Research
Working Papers
Value Creation and Value Capture in Indian Garment Sector Bargaining
Low prices paid by large exporters to their many small suppliers raise concerns about unequal distribution of gains from exporting. However, when input or complementary markets (e.g., insurance, credit) function poorly, buyers (exporters) adopt contractual and organizational strategies that shape prices beyond standard buyer power markdowns. This paper quantifies how these two firm responses to input market imperfections generate distinct sources of buyer power. First, contracts create surplus by mitigating frictions (e.g., providing insurance or credit); then, low prices reflect buyer power over surplus created.

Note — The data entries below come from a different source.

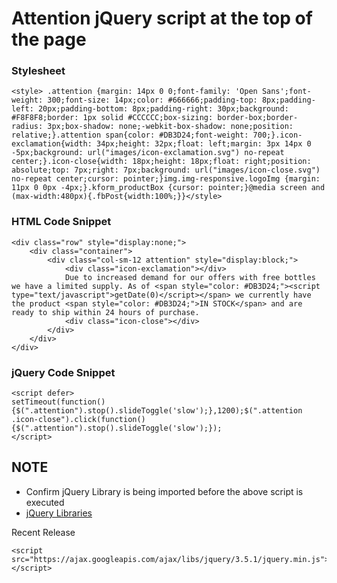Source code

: # Attention jQuery script at the top of the page 

### Stylesheet 
```
<style> .attention {margin: 14px 0 0;font-family: 'Open Sans';font-weight: 300;font-size: 14px;color: #666666;padding-top: 8px;padding-left: 20px;padding-bottom: 8px;padding-right: 30px;background: #F8F8F8;border: 1px solid #CCCCCC;box-sizing: border-box;border-radius: 3px;box-shadow: none;-webkit-box-shadow: none;position: relative;}.attention span{color: #DB3D24;font-weight: 700;}.icon-exclamation{width: 34px;height: 32px;float: left;margin: 3px 14px 0 -5px;background: url("images/icon-exclamation.svg") no-repeat center;}.icon-close{width: 18px;height: 18px;float: right;position: absolute;top: 7px;right: 7px;background: url("images/icon-close.svg") no-repeat center;cursor: pointer;}img.img-responsive.logoImg {margin: 11px 0 0px -4px;}.kform_productBox {cursor: pointer;}@media screen and (max-width:480px){.fbPost{width:100%;}}</style>
```

### HTML Code Snippet
```
<div class="row" style="display:none;">
	<div class="container">
		<div class="col-sm-12 attention" style="display:block;">
			<div class="icon-exclamation"></div>
			Due to increased demand for our offers with free bottles we have a limited supply. As of <span style="color: #DB3D24;"><script type="text/javascript">getDate(0)</script></span> we currently have the product <span style="color: #DB3D24;">IN STOCK</span> and are ready to ship within 24 hours of purchase.
			<div class="icon-close"></div>
		</div>
	</div>
</div>
```

### jQuery Code Snippet
```
<script defer>
setTimeout(function(){$(".attention").stop().slideToggle('slow');},1200);$(".attention .icon-close").click(function(){$(".attention").stop().slideToggle('slow');});
</script> 
```

## NOTE
- Confirm jQuery Library is being imported before the above script is executed
- [jQuery Libraries](https://developers.google.com/speed/libraries/devguide#jquery)

Recent Release
```
<script src="https://ajax.googleapis.com/ajax/libs/jquery/3.5.1/jquery.min.js"></script> 
```
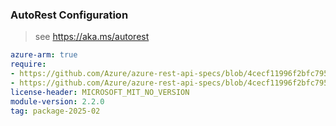 ### AutoRest Configuration

> see https://aka.ms/autorest

``` yaml
azure-arm: true
require:
- https://github.com/Azure/azure-rest-api-specs/blob/4cecf11996f2bfc7958f6d0de814badab23f9720/specification/databox/resource-manager/readme.md
- https://github.com/Azure/azure-rest-api-specs/blob/4cecf11996f2bfc7958f6d0de814badab23f9720/specification/databox/resource-manager/readme.go.md
license-header: MICROSOFT_MIT_NO_VERSION
module-version: 2.2.0
tag: package-2025-02
```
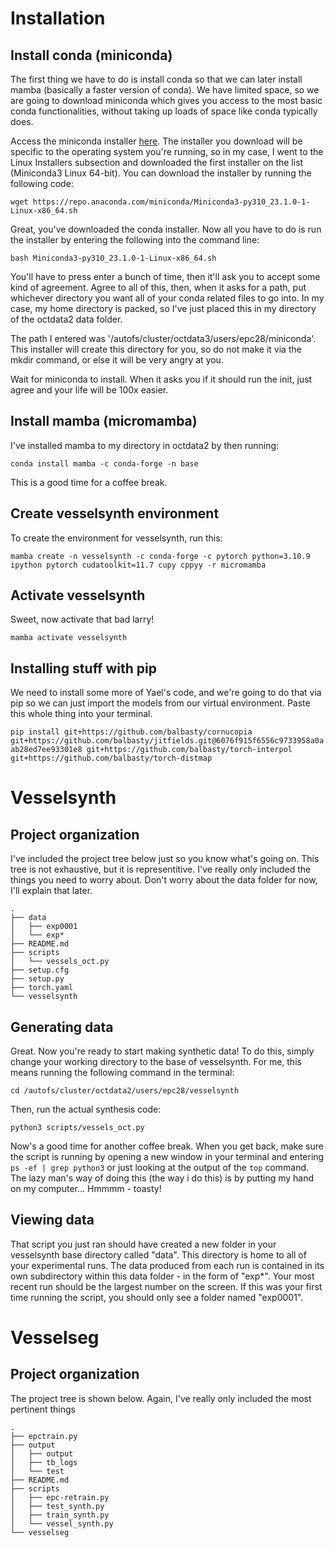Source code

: # Installation

## Install conda (miniconda)
The first thing we have to do is install conda so that we can later install mamba (basically a faster version of conda). We have limited space, so we are going to download miniconda which gives you access to the most basic conda functionalities, without taking up loads of space like conda typically does.

Access the miniconda installer [here](https://docs.conda.io/en/latest/miniconda.html#linux-installers). The installer you download will be specific to the operating system you're running, so in my case, I went to the Linux Installers subsection and downloaded the first installer on the list (Miniconda3 Linux 64-bit). You can download the installer by running the following code:

`wget https://repo.anaconda.com/miniconda/Miniconda3-py310_23.1.0-1-Linux-x86_64.sh`


Great, you've downloaded the conda installer. Now all you have to do is run the installer by entering the following into the command line:

`bash Miniconda3-py310_23.1.0-1-Linux-x86_64.sh`

You'll have to press enter a bunch of time, then it'll ask you to accept some kind of agreement. Agree to all of this, then, when it asks for a path, put whichever directory you want all of your conda related files to go into. In my case, my home directory is packed, so I've just placed this in my directory of the octdata2 data folder.

The path I entered was '/autofs/cluster/octdata3/users/epc28/miniconda'. This installer will create this directory for you, so do not make it via the mkdir command, or else it will be very angry at you.

Wait for miniconda to install. When it asks you if it should run the init, just agree and your life will be 100x easier.

## Install mamba (micromamba)
I've installed mamba to my directory in octdata2 by then running: 

`conda install mamba -c conda-forge -n base`

This is a good time for a coffee break.

## Create vesselsynth environment

To create the environment for vesselsynth, run this:

`mamba create -n vesselsynth -c conda-forge -c pytorch python=3.10.9 ipython pytorch cudatoolkit=11.7 cupy cppyy -r micromamba`


## Activate vesselsynth
Sweet, now activate that bad larry!

`mamba activate vesselsynth`

## Installing stuff with pip

We need to install some more of Yael's code, and we're going to do that via pip so we can just import the models from our virtual environment. Paste this whole thing into your terminal.

`pip install git+https://github.com/balbasty/cornucopia git+https://github.com/balbasty/jitfields.git@6076f915f6556c9733958a0aab28ed7ee93301e8 git+https://github.com/balbasty/torch-interpol git+https://github.com/balbasty/torch-distmap`

# Vesselsynth

## Project organization

I've included the project tree below just so you know what's going on. This tree is not exhaustive, but it is representitive. I've really only included the things you need to worry about. Don't worry about the data folder for now, I'll explain that later.

```
.
├── data
│   ├── exp0001
│   └── exp*
├── README.md
├── scripts
│   └── vessels_oct.py
├── setup.cfg
├── setup.py
├── torch.yaml
└── vesselsynth
```

## Generating data
Great. Now you're ready to start making synthetic data! To do this, simply change your working directory to the base of vesselsynth. For me, this means running the following command in the terminal:

`cd /autofs/cluster/octdata2/users/epc28/vesselsynth`

Then, run the actual synthesis code:

`python3 scripts/vessels_oct.py`

Now's a good time for another coffee break. When you get back, make sure the script is running by opening a new window in your terminal and entering `ps -ef | grep python3` or just looking at the output of the `top` command. The lazy man's way of doing this (the way i do this) is by putting my hand on my computer... Hmmmm - toasty!

## Viewing data

That script you just ran should have created a new folder in your vesselsynth base directory called "data". This directory is home to all of your experimental runs. The data produced from each run is contained in its own subdirectory within this data folder - in the form of "exp*". Your most recent run should be the largest number on the screen. If this was your first time running the script, you should only see a folder named "exp0001".


# Vesselseg

## Project organization

The project tree is shown below. Again, I've really only included the most pertinent things

```
.
├── epctrain.py
├── output
│   ├── output
│   ├── tb_logs
│   └── test
├── README.md
├── scripts
│   ├── epc-retrain.py
│   ├── test_synth.py
│   ├── train_synth.py
│   └── vessel_synth.py
└── vesselseg
```

## 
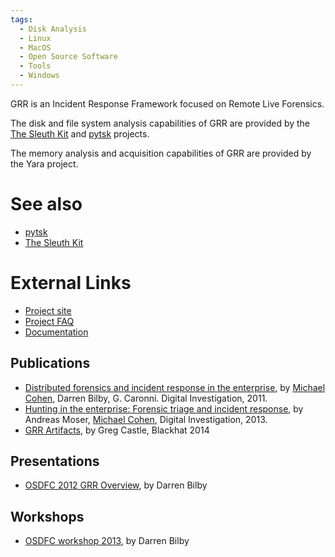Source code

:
 ```yaml
---
tags:
  - Disk Analysis
  - Linux
  - MacOS
  - Open Source Software
  - Tools
  - Windows
---
```

GRR is an Incident Response Framework focused on Remote Live Forensics.

The disk and file system analysis capabilities of GRR are provided by
the [The Sleuth Kit](the_sleuth_kit.md) and [pytsk](pytsk.md)
projects.

The memory analysis and acquisition capabilities of GRR are provided by
the Yara project.

# See also

- [pytsk](pytsk.md)
- [The Sleuth Kit](the_sleuth_kit.md)

# External Links

- [Project site](https://github.com/google/grr)
- [Project FAQ](https://grr-doc.readthedocs.io/en/latest/faq.html)
- [Documentation](https://grr-doc.readthedocs.io/en/latest/index.html)

## Publications

- [Distributed forensics and incident response in the enterprise](http://static.googleusercontent.com/media/research.google.com/en/us/pubs/archive/37237.pdf),
  by [Michael Cohen](michael_cohen.md), Darren Bilby, G. Caronni. Digital Investigation, 2011.
- [Hunting in the enterprise: Forensic triage and incident response](https://googledrive.com/host/0B9hc84IflFGbN2IwMTUyYTUtMTU0Mi00ZWQ3LWFhNDktM2IyMTg5MmY3OWI0/Hunting%20in%20the%20Enterprise:%20Forensic%20Triage%20and%20Incident%20Response),
  by Andreas Moser, [Michael Cohen](michael_cohen.md), Digital Investigation, 2013.
- [GRR Artifacts](https://www.blackhat.com/docs/us-14/materials/us-14-Castle-GRR-Find-All-The-Badness-Collect-All-The-Things-WP.pdf),
  by Greg Castle, Blackhat 2014

## Presentations

- [OSDFC 2012 GRR Overview](https://googledrive.com/host/0B1wsLqFoT7i2N3hveC1lSEpHUnM/Docs/GRR%20Rapid%20Response%20-%20OSFC%202012.pdf),
  by Darren Bilby

## Workshops

- [OSDFC workshop 2013](https://drive.google.com/?usp=chrome_app#folders/0B1wsLqFoT7i2eU1jU0JldW9JUU0),
  by Darren Bilby
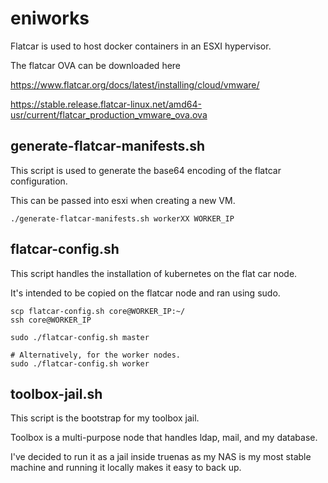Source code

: # eniworks

Flatcar is used to host docker containers in an ESXI hypervisor.

The flatcar OVA can be downloaded here

<https://www.flatcar.org/docs/latest/installing/cloud/vmware/>

<https://stable.release.flatcar-linux.net/amd64-usr/current/flatcar_production_vmware_ova.ova>


## generate-flatcar-manifests.sh

This script is used to generate the base64 encoding of the flatcar configuration.

This can be passed into esxi when creating a new VM.

```
./generate-flatcar-manifests.sh workerXX WORKER_IP
```

## flatcar-config.sh

This script handles the installation of kubernetes on the flat car node. 

It's intended to be copied on the flatcar node and ran using sudo.

```
scp flatcar-config.sh core@WORKER_IP:~/
ssh core@WORKER_IP

sudo ./flatcar-config.sh master

# Alternatively, for the worker nodes.
sudo ./flatcar-config.sh worker
```

## toolbox-jail.sh

This script is the bootstrap for my toolbox jail.

Toolbox is a multi-purpose node that handles ldap, mail, and my database.

I've decided to run it as a jail inside truenas as my NAS is my most stable machine and running it locally makes it easy to back up.
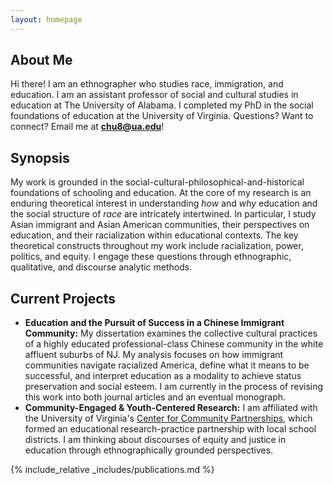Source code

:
 ```yaml
---
layout: homepage
---
```


## About Me

Hi there! I am an ethnographer who studies race, immigration, and education.
I am an assistant professor of social and cultural studies in education at The University of Alabama. 
I completed my PhD in the social foundations of education at the University of Virginia.
Questions? Want to connect? Email me at <b>[chu8@ua.edu](mailto:chu8@ua.edu)</b>!

## Synopsis 

My work is grounded in the social-cultural-philosophical-and-historical 
foundations of schooling and education. At the core of my research is an enduring
theoretical interest in understanding <i>how</i> and <i>why</i> education and the social structure of <i>race</i> are intricately
intertwined. In particular, I study Asian immigrant and Asian American communities, their perspectives on education, and
their racialization within educational contexts. The key theoretical constructs throughout my work include racialization, 
power, politics, and equity. I engage these questions through ethnographic, qualitative, and discourse analytic methods. 


## Current Projects

- **Education and the Pursuit of Success in a Chinese Immigrant Community:** My dissertation examines 
the collective cultural practices of a highly educated professional-class Chinese community in the 
white affluent suburbs of NJ. My analysis focuses on how immigrant communities navigate racialized America, define
what it means to be successful, and interpret education as a modality to achieve status preservation and social esteem.
I am currently in the process of revising this work into both journal articles and an eventual monograph. 
- **Community-Engaged & Youth-Centered Research:** I am affiliated with the University of Virginia's [Center for Community Partnerships](https://www.virginiaequitycenter.org/), 
which formed an educational research-practice partnership with local school districts. 
I am thinking about discourses of equity and justice in education through ethnographically grounded perspectives. 

{% include_relative _includes/publications.md %}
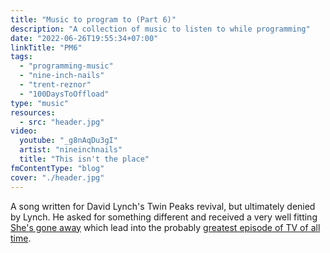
 ```yaml
---
title: "Music to program to (Part 6)"
description: "A collection of music to listen to while programming"
date: "2022-06-26T19:55:34+07:00"
linkTitle: "PM6"
tags:
  - "programming-music"
  - "nine-inch-nails"
  - "trent-reznor"
  - "100DaysToOffload"
type: "music"
resources:
  - src: "header.jpg"
video:
  youtube: "_g8nAqDu3gI"
  artist: "nineinchnails"
  title: "This isn't the place"
fmContentType: "blog"
cover: "./header.jpg"
---
```


A song written for David Lynch's Twin Peaks revival, but ultimately denied by Lynch. He asked for something different and received a very well fitting [She's gone away](https://www.youtube.com/watch?v=r2bL7DU21Wg) which lead into the probably [greatest episode of TV of all time](https://en.wikipedia.org/wiki/Part_8_\(Twin_Peaks\)).
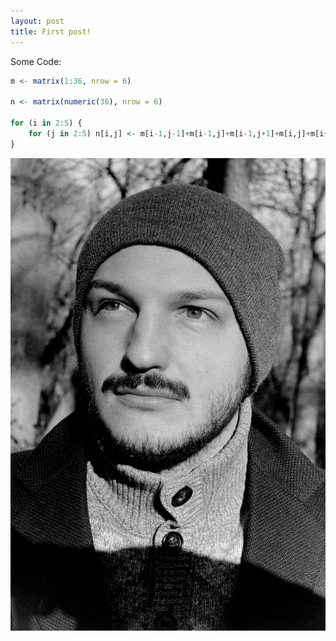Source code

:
 ```yaml
---
layout: post
title: First post!
---
```


Some Code:

```r     
m <- matrix(1:36, nrow = 6)

n <- matrix(numeric(36), nrow = 6)

for (i in 2:5) {
    for (j in 2:5) n[i,j] <- m[i-1,j-1]+m[i-1,j]+m[i-1,j+1]+m[i,j]+m[i+1,j-1]+m[i+1,j]+m[i+1,j+1]
}
```     

![Image](/img/me.jpg)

Second, partial vertical integration enables surplus capture through threats to replace suppliers with in-house production. While buyer power both over surplus created and from surplus capture can lower prices, their distributional implications differ: only surplus creation aligns incentives for contracts to mitigate frictions. I estimate a structural bargaining model to decompose prices into surplus creation and capture using proprietary data on the universe of fabric purchases by a large Indian garment exporter. Estimates highlight that buyer power over surplus creation from insurance-like contract terms, not from surplus capture, explains low prices; the buyer retains ~60% of surplus created. Counterfactuals illustrate that introducing a missing profit insurance product raises prices paid to small risk-averse suppliers, but increasing buyer competition has limited effects.